Using the records that appear below, write out exactly the lines from the one with "Introduction of Programming" through the one with "architecture. It works", keeping both end lines.

--------------------------------

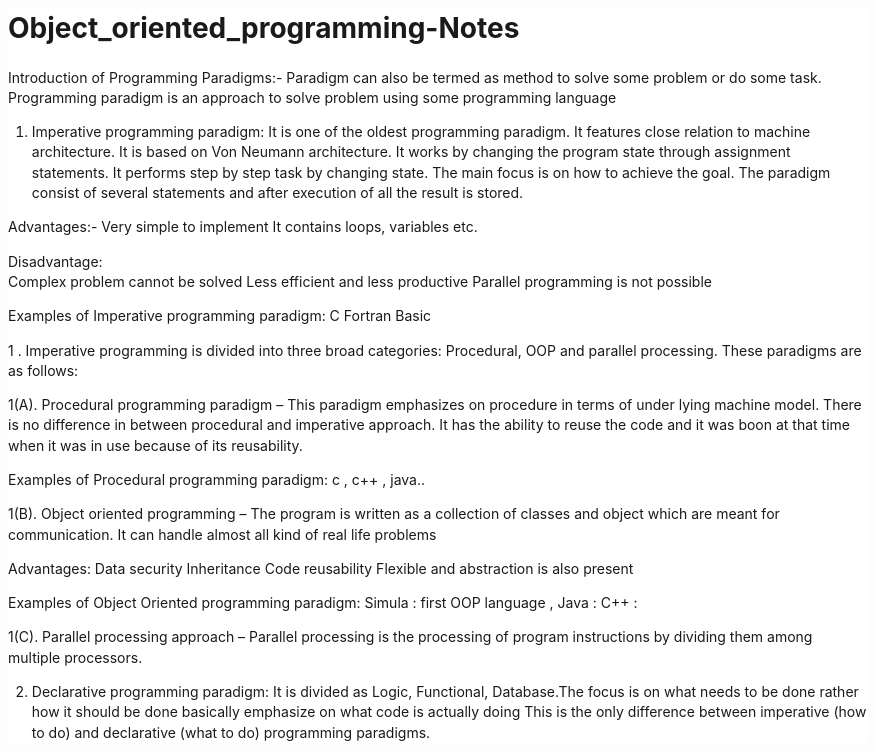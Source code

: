 # Object_oriented_programming-Notes

Introduction of Programming Paradigms:-
Paradigm can also be termed as method to solve some problem or do some task. Programming paradigm is an approach to solve problem using some programming language

1. Imperative programming paradigm: It is one of the oldest programming paradigm. It features close relation to machine architecture. It is based on Von Neumann 
architecture. It works by changing the program state through assignment statements. It performs step by step task by changing state. The main focus is on how to
 achieve the goal. The paradigm consist of several statements and after execution of all the result is stored.

Advantages:-
Very simple to implement
It contains loops, variables etc.

Disadvantage:  
Complex problem cannot be solved
Less efficient and less productive
Parallel programming is not possible

Examples of Imperative programming paradigm:
C Fortran  Basic

 

1 . Imperative programming is divided into three broad categories: Procedural, OOP and parallel processing. These paradigms are as follows:

1(A). Procedural programming paradigm – 
This paradigm emphasizes on procedure in terms of under lying machine model. There is no difference in between procedural and imperative approach. 
It has the ability to reuse the code and it was boon at that time when it was in use because of its reusability.

Examples of Procedural programming paradigm: c , c++ , java..

1(B). Object oriented programming – 
The program is written as a collection of classes and object which are meant for communication. 
It can handle almost all kind of real life problems

Advantages: 
Data security
Inheritance
Code reusability
Flexible and abstraction is also present

Examples of Object Oriented programming paradigm:
Simula : first OOP language ,  Java : C++ : 

1(C). Parallel processing approach – 
Parallel processing is the processing of program instructions by dividing them among multiple processors.

2. Declarative programming paradigm: 
It is divided as Logic, Functional, Database.The focus is on what needs to be done rather how it should be done basically emphasize on what code is actually doing
This is the only difference between imperative (how to do) and declarative (what to do) programming paradigms.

--------------------------------

Answer space:
Introduction of Programming Paradigms:-
Paradigm can also be termed as method to solve some problem or do some task. Programming paradigm is an approach to solve problem using some programming language

1. Imperative programming paradigm: It is one of the oldest programming paradigm. It features close relation to machine architecture. It is based on Von Neumann 
architecture. It works by changing the program state through assignment statements. It performs step by step task by changing state. The main focus is on how to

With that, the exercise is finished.